## [PROVIDED RECORDS]

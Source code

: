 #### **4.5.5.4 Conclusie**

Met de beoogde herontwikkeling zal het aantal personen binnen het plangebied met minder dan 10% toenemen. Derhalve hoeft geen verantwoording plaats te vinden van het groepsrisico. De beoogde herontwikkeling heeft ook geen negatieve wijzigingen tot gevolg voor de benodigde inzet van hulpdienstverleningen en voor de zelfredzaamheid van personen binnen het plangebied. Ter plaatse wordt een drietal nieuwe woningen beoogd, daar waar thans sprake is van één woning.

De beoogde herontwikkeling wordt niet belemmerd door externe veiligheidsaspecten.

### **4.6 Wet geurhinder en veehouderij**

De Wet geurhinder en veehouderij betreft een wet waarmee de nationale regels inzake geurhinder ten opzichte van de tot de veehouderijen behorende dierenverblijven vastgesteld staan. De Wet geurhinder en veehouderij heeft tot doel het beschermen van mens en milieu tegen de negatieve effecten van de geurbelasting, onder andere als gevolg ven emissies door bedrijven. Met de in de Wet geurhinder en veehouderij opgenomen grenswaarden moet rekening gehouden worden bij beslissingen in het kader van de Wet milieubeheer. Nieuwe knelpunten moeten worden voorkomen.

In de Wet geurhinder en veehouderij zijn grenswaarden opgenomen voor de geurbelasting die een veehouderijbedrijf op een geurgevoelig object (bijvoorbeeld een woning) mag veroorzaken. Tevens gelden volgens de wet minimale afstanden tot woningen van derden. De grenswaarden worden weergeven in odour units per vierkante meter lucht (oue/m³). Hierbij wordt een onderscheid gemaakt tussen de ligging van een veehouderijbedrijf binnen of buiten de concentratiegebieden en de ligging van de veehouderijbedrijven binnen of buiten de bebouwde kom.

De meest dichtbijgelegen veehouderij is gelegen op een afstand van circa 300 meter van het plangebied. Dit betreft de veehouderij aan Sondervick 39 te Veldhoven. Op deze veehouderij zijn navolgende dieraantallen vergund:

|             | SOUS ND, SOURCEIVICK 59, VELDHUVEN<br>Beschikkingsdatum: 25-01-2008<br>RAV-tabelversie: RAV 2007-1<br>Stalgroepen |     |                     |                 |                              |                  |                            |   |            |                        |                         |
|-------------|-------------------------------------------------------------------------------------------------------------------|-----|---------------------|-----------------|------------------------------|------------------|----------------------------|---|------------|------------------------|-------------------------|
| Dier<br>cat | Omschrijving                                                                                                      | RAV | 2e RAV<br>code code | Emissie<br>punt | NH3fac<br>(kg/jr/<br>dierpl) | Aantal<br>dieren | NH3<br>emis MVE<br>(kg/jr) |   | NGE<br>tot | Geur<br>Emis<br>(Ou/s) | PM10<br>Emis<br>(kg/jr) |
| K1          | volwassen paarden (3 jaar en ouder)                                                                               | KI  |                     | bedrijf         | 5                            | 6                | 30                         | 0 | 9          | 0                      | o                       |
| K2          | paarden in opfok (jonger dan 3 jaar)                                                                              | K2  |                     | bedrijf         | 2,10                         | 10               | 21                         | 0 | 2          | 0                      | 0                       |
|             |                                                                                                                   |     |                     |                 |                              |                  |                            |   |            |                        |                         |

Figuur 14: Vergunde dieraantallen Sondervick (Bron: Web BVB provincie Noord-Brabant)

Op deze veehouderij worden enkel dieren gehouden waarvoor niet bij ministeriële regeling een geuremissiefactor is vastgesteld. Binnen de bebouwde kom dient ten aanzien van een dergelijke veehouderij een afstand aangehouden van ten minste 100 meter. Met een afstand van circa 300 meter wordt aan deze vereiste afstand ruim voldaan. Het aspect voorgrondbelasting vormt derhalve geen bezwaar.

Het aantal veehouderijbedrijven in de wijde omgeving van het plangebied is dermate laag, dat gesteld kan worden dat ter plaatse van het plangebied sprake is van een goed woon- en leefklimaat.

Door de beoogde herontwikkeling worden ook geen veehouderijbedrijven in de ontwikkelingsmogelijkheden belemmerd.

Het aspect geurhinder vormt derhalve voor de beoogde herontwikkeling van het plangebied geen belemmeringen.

## [TASK BRIEF]
Return the final stretch of the listing exactly, starting with the line that contains "Het aantal veehouderijbedrijven" and ending with the last line.

## [ANSWER SECTION]
Het aantal veehouderijbedrijven in de wijde omgeving van het plangebied is dermate laag, dat gesteld kan worden dat ter plaatse van het plangebied sprake is van een goed woon- en leefklimaat.

Door de beoogde herontwikkeling worden ook geen veehouderijbedrijven in de ontwikkelingsmogelijkheden belemmerd.

Het aspect geurhinder vormt derhalve voor de beoogde herontwikkeling van het plangebied geen belemmeringen.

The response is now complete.